British theologian and academic

Dennis Eric Nineham (27 September 1921 – 9 May 2016) was a British theologian and academic, who served as Warden of Keble College, Oxford, from 1969 to 1979. He held chairs in theology at the universities of London, Cambridge, and Bristol.

==Early life and education==
Nineham was born in Southampton on 27 September 1921. He was educated at King Edward VI School, then a grammar school. He studied Literae Humaniores (classics) and theology at The Queen's College, Oxford. He graduated from the University of Oxford with a first class honours Bachelor of Arts degree in 1943. He then entered Lincoln Theological College, an Anglican theological college, to undertake a year's training in preparation for the ordained ministry of the Church of England.

==Career==
===Ordained ministry===
Nineham was ordained in the Church of England as a deacon in 1944 and as a priest in 1945. He then served as Assistant Chaplain at Queen's College, Oxford. In 1946, he was elected a fellow and appointed as the College Chaplain.

During his time at the University of Bristol, Nineham was an honorary canon of Bristol Cathedral.

===Academic career===
He was appointed professor of Biblical and historical theology at King's College London in 1954, becoming professor of divinity at the University of London in 1958. In 1964, he was appointed Regius Professor of Divinity at the University of Cambridge, a post held in conjunction with a fellowship at Emmanuel College. He returned to Oxford in 1969, as warden of Keble College, a post that he held until 1979; he was appointed to an honorary fellowship of Keble in the following year, and to an honorary fellowship of Queen's in 1991. Between 1980 and 1986, he was professor of theology and head of the theology department at the University of Bristol; he was also an honorary canon of Bristol Cathedral for this period.
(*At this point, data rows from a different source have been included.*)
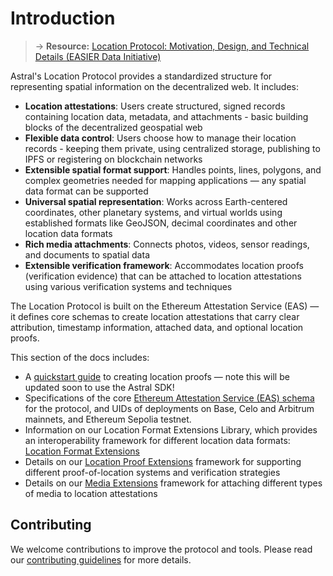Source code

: # Introduction

> → **Resource:** [Location Protocol: Motivation, Design, and Technical Details (EASIER Data Initiative)](https://easierdata.org/updates/2025/2025-05-19-location-protocol-spec)

Astral's Location Protocol provides a standardized structure for representing spatial information on the decentralized web. It includes:



- **Location attestations**: Users create structured, signed records containing location data, metadata, and attachments - basic building blocks of the decentralized geospatial web
- **Flexible data control**: Users choose how to manage their location records - keeping them private, using centralized storage, publishing to IPFS or registering on blockchain networks
- **Extensible spatial format support**: Handles points, lines, polygons, and complex geometries needed for mapping applications — any spatial data format can be supported
- **Universal spatial representation**: Works across Earth-centered coordinates, other planetary systems, and virtual worlds using established formats like GeoJSON, decimal coordinates and other location data formats
- **Rich media attachments**: Connects photos, videos, sensor readings, and documents to spatial data
- **Extensible verification framework**: Accommodates location proofs (verification evidence) that can be attached to location attestations using various verification systems and techniques

The Location Protocol is built on the Ethereum Attestation Service (EAS) — it defines core schemas to create location attestations that carry clear attribution, timestamp information, attached data, and optional location proofs.



This section of the docs includes:

- A [quickstart guide](./quickstart.md) to creating location proofs — note this will be updated soon to use the Astral SDK!
- Specifications of the core [Ethereum Attestation Service (EAS) schema](./eas-schema.md) for the protocol, and UIDs of deployments on
  Base, Celo and Arbitrum mainnets, and Ethereum Sepolia testnet.
- Information on our Location Format Extensions Library, which provides an interoperability framework for different location data formats: [Location Format Extensions](./location-types.md)
- Details on our [Location Proof Extensions](./strategies-recipes.md) framework for supporting different proof-of-location systems and verification strategies
- Details on our [Media Extensions](./media-extensions.md) framework for attaching different types of media to location attestations

## Contributing

We welcome contributions to improve the protocol and tools. Please read our
[contributing guidelines](https://github.com/AstralProtocol/astralprotocol/wiki/Contributing-guidelines) for more details.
His publications include The Study of Divinity (1960), The Gospel of Saint Mark (1963), The Use and Abuse of the Bible (1976) and Christianity Mediaeval and Modern (1993). He edited various theological works, contributed to others, including The Myth of God Incarnate (1977), and made a number of television appearances, including as part of the controversial Channel 4 series, Jesus: The Evidence in 1984.

==Family==
Nineham married Ruth Corfield Miller in 1946. They had four children, including Chris Nineham, who went on to become a political activist and deputy leader of the Stop The War Coalition.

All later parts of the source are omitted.